Silicon Valley Bank collapsed, sending shockwaves throughout the tech industry. SVB was the nation’s 16th-largest bank and the second-largest to collapse. Employees quickly blamed “stupid” decisions made by bank management, and especially the CEO.
Lawmakers are concerned there were other factors, however, specifically an overly-cozy relationship between the bank and the tech execs it served.
Senator Elizabeth Warren and Representative Alexandria Ocasio-Cortez have sent a letter to 14 of SVB’s largest depositors asking for information regarding the bank’s “coddling” and “white glove” treatment of its biggest clients.
Silicon Valley Bank’s unusually cozy relationship with its clients increased the threat of contagion when the bank went under,” said Senator Elizabeth Warren. “The American people deserve to know how these mutual backscratching arrangements developed, who benefitted from them, and what role they played in Silicon Valley Bank’s failure.”

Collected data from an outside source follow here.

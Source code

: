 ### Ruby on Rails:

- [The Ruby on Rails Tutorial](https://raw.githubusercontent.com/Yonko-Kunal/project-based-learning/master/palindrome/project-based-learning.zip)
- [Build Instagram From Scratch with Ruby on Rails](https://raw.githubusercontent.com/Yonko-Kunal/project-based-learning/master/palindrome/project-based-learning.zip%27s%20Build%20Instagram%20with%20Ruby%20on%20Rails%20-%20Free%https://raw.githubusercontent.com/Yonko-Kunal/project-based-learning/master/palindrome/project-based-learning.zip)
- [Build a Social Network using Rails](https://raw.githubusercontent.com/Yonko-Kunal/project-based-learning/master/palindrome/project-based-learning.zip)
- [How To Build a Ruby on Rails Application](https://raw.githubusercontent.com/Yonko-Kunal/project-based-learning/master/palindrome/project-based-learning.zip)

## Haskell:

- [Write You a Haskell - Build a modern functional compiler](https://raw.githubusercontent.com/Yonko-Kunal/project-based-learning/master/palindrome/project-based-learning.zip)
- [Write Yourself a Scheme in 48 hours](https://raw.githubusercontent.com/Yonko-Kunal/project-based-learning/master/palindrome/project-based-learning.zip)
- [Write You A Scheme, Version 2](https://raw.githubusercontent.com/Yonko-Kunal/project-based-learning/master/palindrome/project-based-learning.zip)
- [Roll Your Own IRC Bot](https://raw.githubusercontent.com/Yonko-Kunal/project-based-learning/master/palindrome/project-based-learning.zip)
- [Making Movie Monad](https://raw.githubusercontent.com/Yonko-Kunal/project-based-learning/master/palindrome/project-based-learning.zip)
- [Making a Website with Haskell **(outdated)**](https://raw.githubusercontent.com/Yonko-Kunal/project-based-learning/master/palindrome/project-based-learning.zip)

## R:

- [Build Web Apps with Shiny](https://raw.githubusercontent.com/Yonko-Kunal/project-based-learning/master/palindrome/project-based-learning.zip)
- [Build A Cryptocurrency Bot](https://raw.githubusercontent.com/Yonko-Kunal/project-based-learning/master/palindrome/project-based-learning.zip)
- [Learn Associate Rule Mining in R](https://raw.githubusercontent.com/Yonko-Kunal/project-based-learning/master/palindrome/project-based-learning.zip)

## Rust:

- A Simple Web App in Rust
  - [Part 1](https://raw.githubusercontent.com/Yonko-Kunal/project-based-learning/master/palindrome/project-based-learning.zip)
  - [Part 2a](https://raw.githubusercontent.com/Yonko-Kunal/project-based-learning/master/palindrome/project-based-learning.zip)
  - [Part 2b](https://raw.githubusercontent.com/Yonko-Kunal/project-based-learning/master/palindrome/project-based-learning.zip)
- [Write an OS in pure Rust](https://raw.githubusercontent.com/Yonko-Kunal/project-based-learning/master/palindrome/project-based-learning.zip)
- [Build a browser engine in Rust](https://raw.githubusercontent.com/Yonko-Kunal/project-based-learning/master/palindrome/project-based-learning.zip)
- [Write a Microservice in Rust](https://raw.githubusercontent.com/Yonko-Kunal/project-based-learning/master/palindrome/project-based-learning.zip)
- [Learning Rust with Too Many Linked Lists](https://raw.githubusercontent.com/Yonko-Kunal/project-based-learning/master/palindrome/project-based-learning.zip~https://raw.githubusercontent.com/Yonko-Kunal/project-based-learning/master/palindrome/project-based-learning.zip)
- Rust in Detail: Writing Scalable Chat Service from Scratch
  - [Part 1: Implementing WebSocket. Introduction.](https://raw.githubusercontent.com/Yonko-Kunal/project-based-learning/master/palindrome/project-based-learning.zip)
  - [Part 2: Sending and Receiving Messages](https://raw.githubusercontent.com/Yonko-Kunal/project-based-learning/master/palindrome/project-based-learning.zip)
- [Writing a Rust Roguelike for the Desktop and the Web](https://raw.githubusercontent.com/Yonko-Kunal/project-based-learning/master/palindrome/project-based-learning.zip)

“These large balances meant that the vast majority of SVB’s deposits were uninsured by the Federal Deposit Insurance Corporation (FDIC), increasing the threat of systemic contagion if regulators had failed to step in to guarantee all accounts,” wrote the lawmakers. “Congress, bank regulators, and the public are owed an explanation for the bank’s hyper-reliance on tech industry firms and investors, the extent to which this resulted in an abnormally high percentage of deposits that were not insured by FDIC, and the role that companies like yours might have played in precipitating the $42 billion single-day-run on SVB.”
Of particular concern is the “mutual backscratching arrangements” that saw SVB cater to VCs.
“SVB directly invested in startups and venture funds, ‘provid(ed) lower-interest-rate mortgages for [tech start-up] founders whom other banks wouldn’t lend to,’ gave VC firms lines of credit that allowed them to wire money to their tech startups faster, and sponsored industry ski trips, conferences, and fancy dinners,” wrote the lawmakers.
Ultimately, the relationship between tech execs and SVB may have made its collapse worse, limiting or eliminating any chance of saving the bank.
“If these deposits were made by company executives and allowed by corporate boards in exchange for personal perks, that behavior raises potential concerns about whether they were meeting their fiduciary duties,” concluded the lawmakers. “According to an FDIC official, the mutually beneficial relationship between SVB and the VC and tech industry may have also undermined regulators’ efforts to sell SVB following its failure, as ‘banks had little time that weekend to get comfortable with SVB’s books, particularly when its borrowers and depositors were so closely intertwined.’”
The lawmakers’ letter certainly paints a picture of a bank that was playing fast and loose with regulations, creating unnecessary risk while avoiding accountability.